This year has been the most interesting year of my life. As a younger woman I always wondered who I would be and where I would be at the age of 40. When I was 20 that number was so far away and seemed so old. Now that I am here I don't think that way anymore.
My beloved grandmother died March 16, 2014 a few months before my 40th birthday. I was with her when she died and it was the most raw, uncensored moment of my life. I watched her take her last breath and it changed me. It changed me. Watching her in those final moments made me realize how we take life for granted because no one is promised tomorrow.
As I was trying to navigate the grief I was feeling over the loss of my grandmother, my marriage deteriorated. My marriage was already on shaky ground and then it broke into a million pieces. I remember last year at this time it was all I could do to make it through the day. I would stand in my shower at night and sob so my kids couldn't hear me because it was so hard to maintain my everyday interaction with people. My mom had moved in with us a few days before the shit hit the fan and she has stayed with me throughout this whole ordeal.
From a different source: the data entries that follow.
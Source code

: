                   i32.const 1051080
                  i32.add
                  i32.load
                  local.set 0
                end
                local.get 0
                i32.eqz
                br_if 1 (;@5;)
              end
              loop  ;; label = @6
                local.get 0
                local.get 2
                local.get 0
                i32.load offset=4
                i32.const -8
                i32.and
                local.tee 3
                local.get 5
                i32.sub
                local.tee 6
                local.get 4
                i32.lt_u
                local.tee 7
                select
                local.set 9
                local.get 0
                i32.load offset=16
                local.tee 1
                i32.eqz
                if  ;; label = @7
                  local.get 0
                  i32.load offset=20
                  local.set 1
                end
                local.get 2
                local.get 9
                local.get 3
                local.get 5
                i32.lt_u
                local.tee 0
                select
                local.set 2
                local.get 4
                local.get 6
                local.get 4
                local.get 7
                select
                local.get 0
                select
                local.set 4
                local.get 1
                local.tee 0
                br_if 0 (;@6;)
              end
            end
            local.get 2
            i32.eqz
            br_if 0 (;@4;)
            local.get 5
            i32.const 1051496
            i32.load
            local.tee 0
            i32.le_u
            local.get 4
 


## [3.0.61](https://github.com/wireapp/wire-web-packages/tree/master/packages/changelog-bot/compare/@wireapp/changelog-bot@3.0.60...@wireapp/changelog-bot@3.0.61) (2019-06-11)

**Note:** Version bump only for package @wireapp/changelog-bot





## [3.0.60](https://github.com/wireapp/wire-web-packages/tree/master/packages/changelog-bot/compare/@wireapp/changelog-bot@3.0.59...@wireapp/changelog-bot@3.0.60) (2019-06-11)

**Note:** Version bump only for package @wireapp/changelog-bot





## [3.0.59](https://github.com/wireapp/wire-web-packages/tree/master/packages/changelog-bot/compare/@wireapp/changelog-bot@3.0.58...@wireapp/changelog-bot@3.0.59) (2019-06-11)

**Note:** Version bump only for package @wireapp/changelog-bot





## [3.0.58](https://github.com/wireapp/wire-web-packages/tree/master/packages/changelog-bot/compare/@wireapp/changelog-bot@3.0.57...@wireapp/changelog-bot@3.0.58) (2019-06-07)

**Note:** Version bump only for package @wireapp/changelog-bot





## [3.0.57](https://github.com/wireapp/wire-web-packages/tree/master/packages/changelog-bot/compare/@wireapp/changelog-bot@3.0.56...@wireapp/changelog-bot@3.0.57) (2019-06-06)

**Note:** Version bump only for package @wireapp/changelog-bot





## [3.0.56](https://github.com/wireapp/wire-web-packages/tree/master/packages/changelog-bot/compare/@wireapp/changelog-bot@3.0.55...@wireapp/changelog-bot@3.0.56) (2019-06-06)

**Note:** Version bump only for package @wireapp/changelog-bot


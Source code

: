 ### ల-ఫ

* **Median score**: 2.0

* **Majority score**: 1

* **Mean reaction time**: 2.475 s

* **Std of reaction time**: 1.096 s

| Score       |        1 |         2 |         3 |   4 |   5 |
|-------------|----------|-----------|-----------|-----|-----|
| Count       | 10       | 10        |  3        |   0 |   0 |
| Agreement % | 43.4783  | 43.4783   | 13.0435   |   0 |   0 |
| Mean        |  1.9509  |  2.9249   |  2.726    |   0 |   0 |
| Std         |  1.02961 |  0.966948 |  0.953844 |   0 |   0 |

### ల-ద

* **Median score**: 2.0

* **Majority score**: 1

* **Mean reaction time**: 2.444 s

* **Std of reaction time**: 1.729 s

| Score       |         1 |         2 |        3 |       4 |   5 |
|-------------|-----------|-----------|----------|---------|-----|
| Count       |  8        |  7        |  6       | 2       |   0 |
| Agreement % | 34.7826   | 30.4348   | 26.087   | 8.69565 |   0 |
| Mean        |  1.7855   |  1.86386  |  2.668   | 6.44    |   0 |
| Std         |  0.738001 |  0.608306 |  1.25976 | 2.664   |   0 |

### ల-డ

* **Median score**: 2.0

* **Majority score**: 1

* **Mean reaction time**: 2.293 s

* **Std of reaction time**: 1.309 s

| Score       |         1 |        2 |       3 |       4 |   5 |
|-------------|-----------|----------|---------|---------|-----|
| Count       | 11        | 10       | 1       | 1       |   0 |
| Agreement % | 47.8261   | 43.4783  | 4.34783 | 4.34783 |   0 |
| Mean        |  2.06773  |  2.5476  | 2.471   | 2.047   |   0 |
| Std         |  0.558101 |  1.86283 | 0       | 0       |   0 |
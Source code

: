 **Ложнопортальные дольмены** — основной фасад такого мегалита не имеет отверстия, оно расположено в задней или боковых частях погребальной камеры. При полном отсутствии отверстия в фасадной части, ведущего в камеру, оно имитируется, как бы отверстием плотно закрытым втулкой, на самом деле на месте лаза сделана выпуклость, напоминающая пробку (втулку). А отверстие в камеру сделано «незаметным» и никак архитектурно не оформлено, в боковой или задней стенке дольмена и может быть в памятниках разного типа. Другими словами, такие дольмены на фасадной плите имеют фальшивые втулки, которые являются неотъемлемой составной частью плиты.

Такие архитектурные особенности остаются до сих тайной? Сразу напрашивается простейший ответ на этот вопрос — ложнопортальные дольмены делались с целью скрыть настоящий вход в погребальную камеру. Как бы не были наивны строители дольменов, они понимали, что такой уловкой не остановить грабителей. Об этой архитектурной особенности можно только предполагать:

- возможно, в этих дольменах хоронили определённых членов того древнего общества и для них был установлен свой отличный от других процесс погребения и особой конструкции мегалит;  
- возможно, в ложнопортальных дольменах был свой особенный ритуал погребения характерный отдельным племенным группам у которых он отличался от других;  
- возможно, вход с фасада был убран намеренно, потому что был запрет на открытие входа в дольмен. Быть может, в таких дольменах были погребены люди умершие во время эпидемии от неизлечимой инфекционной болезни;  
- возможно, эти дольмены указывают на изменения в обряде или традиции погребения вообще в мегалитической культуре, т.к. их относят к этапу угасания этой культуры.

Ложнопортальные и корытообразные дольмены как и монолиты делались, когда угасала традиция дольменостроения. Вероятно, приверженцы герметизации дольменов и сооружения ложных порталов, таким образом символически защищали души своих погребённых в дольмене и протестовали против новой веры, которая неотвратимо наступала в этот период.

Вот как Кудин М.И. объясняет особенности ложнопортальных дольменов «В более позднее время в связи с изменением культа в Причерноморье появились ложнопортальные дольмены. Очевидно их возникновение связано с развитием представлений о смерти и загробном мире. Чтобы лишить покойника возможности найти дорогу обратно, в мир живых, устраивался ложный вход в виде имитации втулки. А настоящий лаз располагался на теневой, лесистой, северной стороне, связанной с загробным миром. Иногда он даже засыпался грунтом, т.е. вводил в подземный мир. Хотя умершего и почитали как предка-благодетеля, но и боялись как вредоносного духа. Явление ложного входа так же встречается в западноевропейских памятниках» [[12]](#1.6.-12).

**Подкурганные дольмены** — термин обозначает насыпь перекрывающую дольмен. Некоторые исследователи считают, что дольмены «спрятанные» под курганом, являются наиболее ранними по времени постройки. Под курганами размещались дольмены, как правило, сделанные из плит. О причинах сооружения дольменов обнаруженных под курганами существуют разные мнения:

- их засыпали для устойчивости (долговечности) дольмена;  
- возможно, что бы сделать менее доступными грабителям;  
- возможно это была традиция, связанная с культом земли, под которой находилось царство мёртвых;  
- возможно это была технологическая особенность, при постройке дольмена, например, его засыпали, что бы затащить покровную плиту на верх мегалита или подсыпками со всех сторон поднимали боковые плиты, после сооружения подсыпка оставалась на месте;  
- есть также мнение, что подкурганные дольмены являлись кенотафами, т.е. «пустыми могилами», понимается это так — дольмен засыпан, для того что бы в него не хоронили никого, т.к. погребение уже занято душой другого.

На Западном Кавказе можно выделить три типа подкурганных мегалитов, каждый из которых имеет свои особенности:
There is a bright light in this tunnel. Last summer when I went to London, England, I really started to find myself again. I needed to learn what it was like to depend on myself again and enjoy my own company. As a young girl I dreamed of going to London and in my mind I always imagined I would travel there alone and I did. My friend Tracy was really impressed by me traveling alone, but I have always marched to the beat of my own drummer. I'm a leader, not a follower.
I have had the opportunity to visit so many different places this past year. I have been to England, France, Detroit, Michigan, Atlanta, Georgia, Kill Devil Hills, North Carolina and North Myrtle Beach, South Carolina. I have traveled to each of these wonderful places and experienced them unencumbered . It feels great to be trying new things and finding that "new me".
All in all I am trying to say that I have grown so much in my 40th year. I have lost and had a lot of negative things happen, but it has not stopped me from moving forward and discovering life the way I want to live it. My children, family and friends are my anchor and without them I don't think I could have made it. I am also very happy now and I knew I could be if I just took a chance and stopped being scared. So many times in life we let fear hold us back and I am living proof that sometimes you just gotta grab life by the tail and show it who is boss!